RECORDS SUPPLIED.
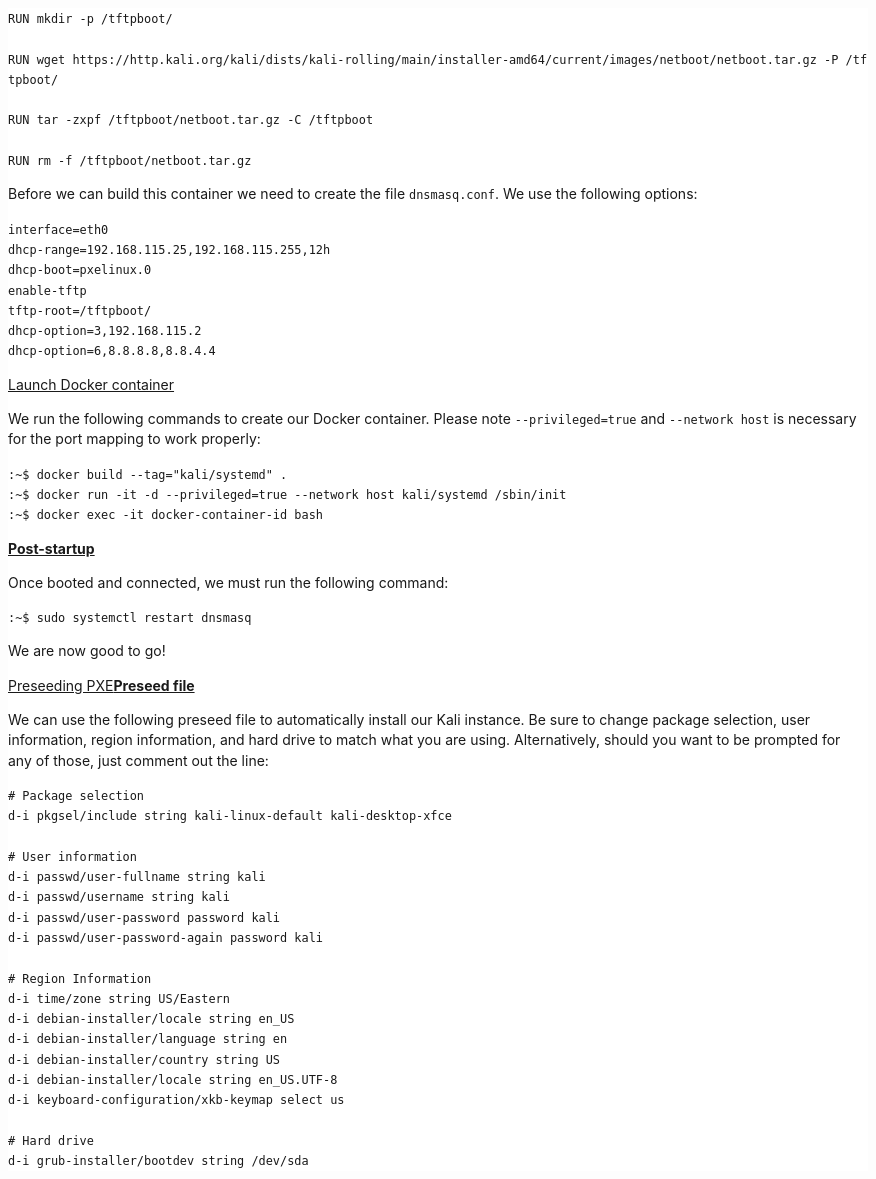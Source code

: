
 ```
RUN mkdir -p /tftpboot/

RUN wget https://http.kali.org/kali/dists/kali-rolling/main/installer-amd64/current/images/netboot/netboot.tar.gz -P /tftpboot/

RUN tar -zxpf /tftpboot/netboot.tar.gz -C /tftpboot

RUN rm -f /tftpboot/netboot.tar.gz
```

Before we can build this container we need to create the file `dnsmasq.conf`. We use the following options:

```
interface=eth0
dhcp-range=192.168.115.25,192.168.115.255,12h
dhcp-boot=pxelinux.0
enable-tftp
tftp-root=/tftpboot/
dhcp-option=3,192.168.115.2
dhcp-option=6,8.8.8.8,8.8.4.4
```

[Launch Docker container](broken-reference)

We run the following commands to create our Docker container. Please note `--privileged=true` and `--network host` is necessary for the port mapping to work properly:

```
:~$ docker build --tag="kali/systemd" .
:~$ docker run -it -d --privileged=true --network host kali/systemd /sbin/init
:~$ docker exec -it docker-container-id bash
```

[**Post-startup**](broken-reference)

Once booted and connected, we must run the following command:

```
:~$ sudo systemctl restart dnsmasq
```

We are now good to go!

[Preseeding PXE](broken-reference)[**Preseed file**](broken-reference)

We can use the following preseed file to automatically install our Kali instance. Be sure to change package selection, user information, region information, and hard drive to match what you are using. Alternatively, should you want to be prompted for any of those, just comment out the line:

```
# Package selection
d-i pkgsel/include string kali-linux-default kali-desktop-xfce

# User information
d-i passwd/user-fullname string kali
d-i passwd/username string kali
d-i passwd/user-password password kali
d-i passwd/user-password-again password kali

# Region Information
d-i time/zone string US/Eastern
d-i debian-installer/locale string en_US
d-i debian-installer/language string en
d-i debian-installer/country string US
d-i debian-installer/locale string en_US.UTF-8
d-i keyboard-configuration/xkb-keymap select us

# Hard drive
d-i grub-installer/bootdev string /dev/sda
```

WORK REQUEST.
The answer should be nothing but the number of lines above that contain "string".

RESPONSE FOR THIS EXERCISE.
9